Wherever the line that contains "### [What settings" falls, repeat it and the lines after it exactly until the records end, without any pictures.

· · ·

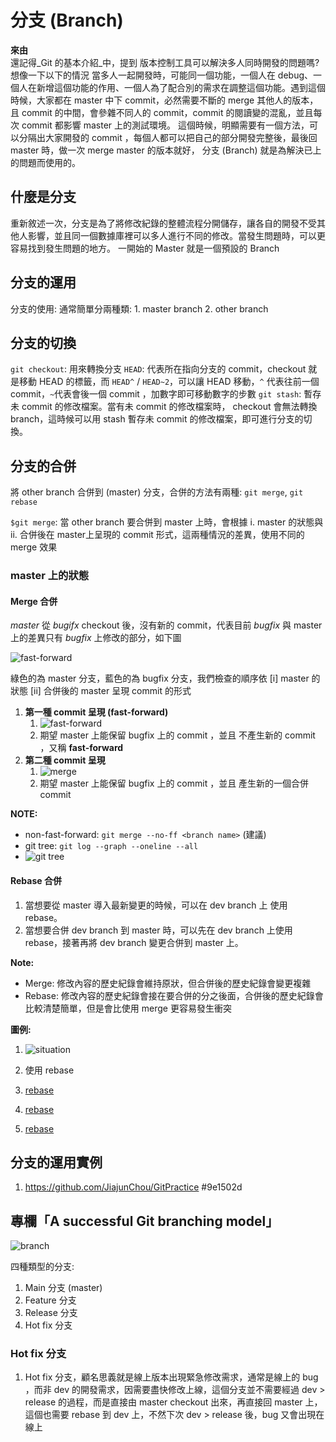 # 分支 (Branch)

**來由** <br>
  還記得_Git 的基本介紹_中，提到 版本控制工具可以解決多人同時開發的問題嗎? 想像一下以下的情況
  當多人一起開發時，可能同一個功能，一個人在 debug、一個人在新增這個功能的作用、一個人為了配合別的需求在調整這個功能。遇到這個時候，大家都在 master 中下 commit，必然需要不斷的 merge 其他人的版本，且 commit 的中間，會參雜不同人的 commit，commit 的閱讀變的混亂，並且每次 commit 都影響 master 上的測試環境。
  這個時候，明顯需要有一個方法，可以分隔出大家開發的 commit ，每個人都可以把自己的部分開發完整後，最後回 master 時，做一次 merge master 的版本就好， 分支 (Branch) 就是為解決已上的問題而使用的。

## 什麼是分支

重新敘述一次，分支是為了將修改紀錄的整體流程分開儲存，讓各自的開發不受其他人影響，並且同一個數據庫裡可以多人進行不同的修改。當發生問題時，可以更容易找到發生問題的地方。
一開始的 Master 就是一個預設的 Branch

## 分支的運用

分支的使用: 通常簡單分兩種類: 1. master branch 2. other branch

## 分支的切換

`git checkout`: 用來轉換分支
`HEAD`: 代表所在指向分支的 commit，checkout 就是移動 HEAD 的標籤，而 `HEAD^` / `HEAD~2`，可以讓 HEAD 移動，`^` 代表往前一個 commit，`~`代表會後一個 commit ，加數字即可移動數字的步數
`git stash`: 暫存未 commit 的修改檔案。當有未 commit 的修改檔案時， checkout 會無法轉換 branch，這時候可以用 stash 暫存未 commit 的修改檔案，即可進行分支的切換。

## 分支的合併

將 other branch 合併到 (master) 分支，合併的方法有兩種: `git merge`, `git rebase`

`$git merge`: 當 other branch 要合併到 master 上時，會根據 i. master 的狀態與 ii. 合併後在 master上呈現的 commit 形式，這兩種情況的差異，使用不同的 merge 效果

### master 上的狀態

#### Merge 合併

 _master_ 從 _bugifx_ checkout 後，沒有新的 commit，代表目前 _bugfix_ 與 master 上的差異只有 _bugfix_ 上修改的部分，如下圖

![fast-forward](https://backlog.com/git-tutorial/tw/img/post/stepup/capture_stepup1_4_1.png)

綠色的為 master 分支，藍色的為 bugfix 分支，我們檢查的順序依 [i] master 的狀態 [ii] 合併後的 master 呈現 commit 的形式

1. **第一種 commit 呈現 (fast-forward)**
   1. ![fast-forward](https://backlog.com/git-tutorial/tw/img/post/stepup/capture_stepup1_4_2.png)
   1. 期望 master 上能保留 bugfix 上的 commit ，並且 不產生新的 commit ，又稱 **fast-forward**
1. **第二種 commit 呈現**
   1. ![merge](https://backlog.com/git-tutorial/tw/img/post/stepup/capture_stepup1_4_4.png)
   1. 期望 master 上能保留 bugfix 上的 commit ，並且 產生新的一個合併 commit

**NOTE:**

* non-fast-forward: `git merge --no-ff <branch name>` (建議)
* git tree: `git log --graph --oneline --all`
* ![git tree](https://i.imgur.com/yj1Ox2P.jpg)

#### Rebase 合併

1. 當想要從 master 導入最新變更的時候，可以在 dev branch 上 使用 rebase。
1. 當想要合併 dev branch 到 master 時，可以先在 dev branch 上使用 rebase，接著再將 dev branch 變更合併到 master 上。

**Note:**

* Merge: 修改內容的歷史紀錄會維持原狀，但合併後的歷史紀錄會變更複雜
* Rebase: 修改內容的歷史紀錄會接在要合併的分之後面，合併後的歷史紀錄會比較清楚簡單，但是會比使用 merge 更容易發生衝突

**圖例:**

1. ![situation](https://backlog.com/git-tutorial/tw/img/post/stepup/capture_stepup1_4_6.png)

1. 使用 rebase
1. [rebase](https://backlog.com/git-tutorial/tw/img/post/stepup/capture_stepup1_4_8.png)
1. [rebase](https://backlog.com/git-tutorial/tw/img/post/stepup/capture_stepup1_4_7.png)
1. [rebase](https://backlog.com/git-tutorial/tw/img/post/stepup/capture_stepup1_4_9.png)

## 分支的運用實例

1. https://github.com/JiajunChou/GitPractice #9e1502d

## 專欄「A successful Git branching model」

![branch](https://backlog.com/git-tutorial/tw/img/post/stepup/capture_stepup1_5_6.png)

四種類型的分支: 

1. Main 分支 (master)
1. Feature 分支
1. Release 分支
1. Hot fix 分支

### Hot fix 分支

1. Hot fix 分支，顧名思義就是線上版本出現緊急修改需求，通常是線上的 bug ，而非 dev 的開發需求，因需要盡快修改上線，這個分支並不需要經過 dev > release 的過程，而是直接由 master checkout 出來，再直接回 master 上，這個也需要 rebase 到 dev 上，不然下次 dev > release 後，bug 又會出現在線上
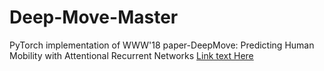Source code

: # Deep-Move-Master
PyTorch implementation of WWW'18 paper-DeepMove: Predicting Human Mobility with Attentional Recurrent Networks [Link text Here]([https://link-url-here.org](https://dl.acm.org/doi/10.1145/3178876.3186058)https://dl.acm.org/doi/10.1145/3178876.3186058)
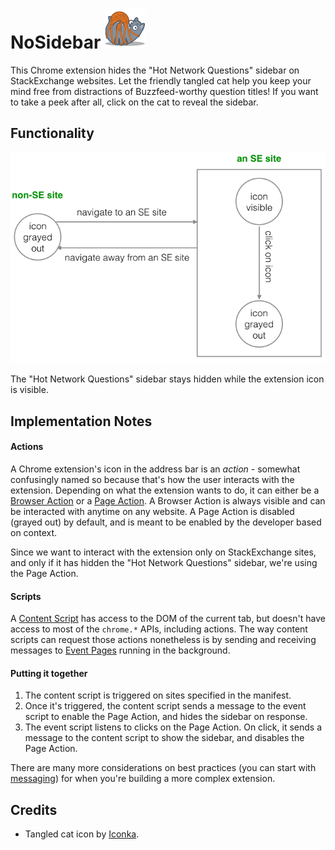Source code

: # NoSidebar ![Image of Tangled Cat](extension/tangled_cat_64.png)

This Chrome extension hides the "Hot Network Questions" sidebar on StackExchange websites. Let the friendly tangled cat help you keep your mind free from distractions of Buzzfeed-worthy question titles! If you want to take a peek after all, click on the cat to reveal the sidebar.

## Functionality

![Functionality Flowchart](functionality.png)

The "Hot Network Questions" sidebar stays hidden while the extension icon is visible.

## Implementation Notes

#### Actions
A Chrome extension's icon in the address bar is an *action* - somewhat confusingly named so because that's how the user interacts with the extension. Depending on what the extension wants to do, it can either be a [Browser Action](https://developer.chrome.com/extensions/browserAction) or a [Page Action](https://developer.chrome.com/extensions/pageAction). A Browser Action is always visible and can be interacted with anytime on any website. A Page Action is disabled (grayed out) by default, and is meant to be enabled by the developer based on context.

Since we want to interact with the extension only on StackExchange sites, and only if it has hidden the "Hot Network Questions" sidebar, we're using the Page Action.

#### Scripts
A [Content Script](https://developer.chrome.com/extensions/content_scripts) has access to the DOM of the current tab, but doesn't have access to most of the `chrome.*` APIs, including actions. The way content scripts can request those actions nonetheless is by sending and receiving messages to [Event Pages](https://developer.chrome.com/extensions/event_pages) running in the background.

#### Putting it together
1. The content script is triggered on sites specified in the manifest.
2. Once it's triggered, the content script sends a message to the event script to enable the Page Action, and hides the sidebar on response.
3. The event script listens to clicks on the Page Action. On click, it sends a message to the content script to show the sidebar, and disables the Page Action.

There are many more considerations on best practices (you can start with [messaging](https://developer.chrome.com/extensions/messaging)) for when you're building a more complex extension.

## Credits
- Tangled cat icon by [Iconka](http://iconka.com/).
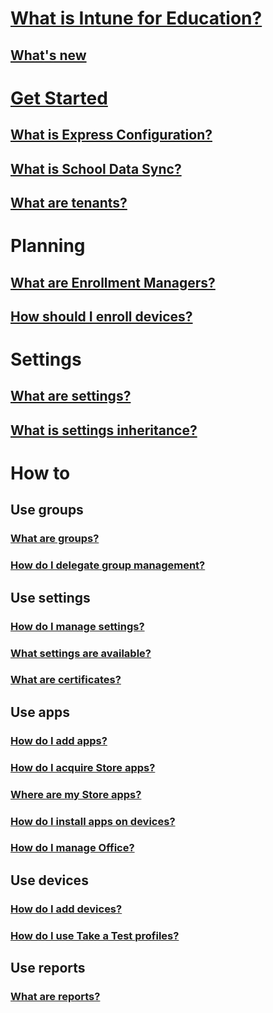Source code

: # [What is Intune for Education?](what-is-intune-for-education.md)
## [What's new](whats-new-in-edu.md)

# [Get Started](get-started-with-intune-edu.md)
## [What is Express Configuration?](what-is-express-configuration.md)
## [What is School Data Sync?](what-is-school-data-sync.md)
## [What are tenants?](what-are-tenants.md)

# Planning
## [What are Enrollment Managers?](what-are-enrollment-managers.md)
## [How should I enroll devices?](how-should-i-enroll-devices.md)

# Settings
## [What are settings?](what-are-settings.md)
## [What is settings inheritance?](settings-inheritance.md)

# How to
## Use groups
### [What are groups?](what-are-groups.md)
### [How do I delegate group management?](group-admin-delegate.md)
## Use settings
### [How do I manage settings?](how-do-i-manage-settings.md)
### [What settings are available?](available-settings.md)
### [What are certificates?](what-are-certificates.md)
## Use apps
### [How do I add apps?](how-to-add-apps.md)
### [How do I acquire Store apps?](acquire-store-apps.md)
### [Where are my Store apps?](where-are-my-apps.md)
### [How do I install apps on devices?](install-apps.md)
### [How do I manage Office?](install-office.md)
## Use devices
### [How do I add devices?](how-do-i-add-devices.md)
### [How do I use Take a Test profiles?](take-a-test-profiles.md)
## Use reports
### [What are reports?](what-are-reports.md)
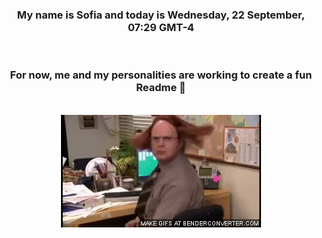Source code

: 


<div align="center">
<h3 >My name is Sofia and today is Wednesday, 22 September, 07:29 GMT-4</h3><br>
<h3 >For now, me and my personalities are working to create a fun Readme 👋
</h3><br>
<img src='img/dwight.gif' alt='working...'/>
</div>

· · ·

Result of the task ▸
### [What settings are available?](available-settings.md)
### [What are certificates?](what-are-certificates.md)
## Use apps
### [How do I add apps?](how-to-add-apps.md)
### [How do I acquire Store apps?](acquire-store-apps.md)
### [Where are my Store apps?](where-are-my-apps.md)
### [How do I install apps on devices?](install-apps.md)
### [How do I manage Office?](install-office.md)
## Use devices
### [How do I add devices?](how-do-i-add-devices.md)
### [How do I use Take a Test profiles?](take-a-test-profiles.md)
## Use reports
### [What are reports?](what-are-reports.md)
Source code

: 


<div align="center">
<h3 >My name is Sofia and today is Wednesday, 22 September, 07:29 GMT-4</h3><br>
<h3 >For now, me and my personalities are working to create a fun Readme 👋
</h3><br>
<img src='img/dwight.gif' alt='working...'/>
</div>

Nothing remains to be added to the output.